What this module does

PDF4me – AI-Process Health Card reads a health insurance card image or PDF and returns structured insurance data as individually mappable fields — member ID, group number, plan type, insurance provider, member name, date of birth, coverage dates, prescription BIN, PCN, group, and copay information per service type. There is no template to create and no field positions to configure. The AI recognises card layouts from any insurer automatically, making it practical for patient intake portals, insurance verification workflows, and benefits pre-authorization scenarios in Make where cards arrive from many different providers.
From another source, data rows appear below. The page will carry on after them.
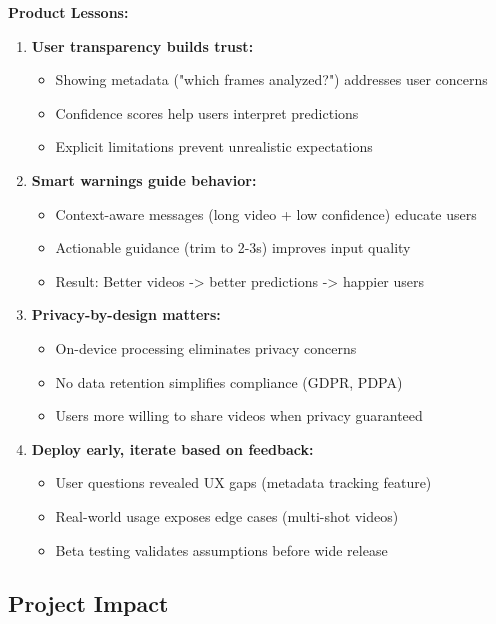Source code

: \documentclass[11pt,a4paper]{article}
\begin{document}
\textbf{Product Lessons:}

\begin{enumerate}
\item \textbf{User transparency builds trust:}
   \begin{itemize}
   \item Showing metadata ("which frames analyzed?") addresses user concerns
   \item Confidence scores help users interpret predictions
   \item Explicit limitations prevent unrealistic expectations
   \end{itemize}

\item \textbf{Smart warnings guide behavior:}
   \begin{itemize}
   \item Context-aware messages (long video + low confidence) educate users
   \item Actionable guidance (trim to 2-3s) improves input quality
   \item Result: Better videos -> better predictions -> happier users
   \end{itemize}

\item \textbf{Privacy-by-design matters:}
   \begin{itemize}
   \item On-device processing eliminates privacy concerns
   \item No data retention simplifies compliance (GDPR, PDPA)
   \item Users more willing to share videos when privacy guaranteed
   \end{itemize}

\item \textbf{Deploy early, iterate based on feedback:}
   \begin{itemize}
   \item User questions revealed UX gaps (metadata tracking feature)
   \item Real-world usage exposes edge cases (multi-shot videos)
   \item Beta testing validates assumptions before wide release
   \end{itemize}
\end{enumerate}

\subsection{Project Impact}
\end{document}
Authenticating Your API Request

Every PDF4me module in Make requires a valid Connection. Create or select one that holds your PDF4me API key so the scenario can call the AI health card service securely.

Important Facts You Should Not Miss

No template setup required — AI handles any card layout
Unlike OCR solutions that require field coordinates or per-insurer templates, this module uses a trained AI model that recognises card layouts automatically. You supply the card image or PDF and the AI locates the member ID, group number, prescription fields, and copay details without any configuration — supporting hundreds of insurer card formats out of the box.
Supports PDF, PNG, JPG, and JPEG inputs
Pass binary content from any source — a patient portal file upload, an email attachment, a Dropbox download, or a Google Drive file — directly to the Document field. There is no need to convert images to PDF or perform any pre-processing step. Map File Name with the correct extension (.pdf, .png, .jpg, or .jpeg) so the module detects the format correctly.
Each output field is a separate mappable token
The module returns all extracted fields as individual tokens in the output bundle — memberId, groupNumber, planType, insuranceProvider, memberName, dateOfBirthStr, effectiveDateStr, rxBin, rxPcn, rxGroup, and copayInfo. No JSON parsing, no custom functions. Click any token in Make's mapping panel to wire it directly into an Airtable field, a Router condition, an email body, or an EHR API call.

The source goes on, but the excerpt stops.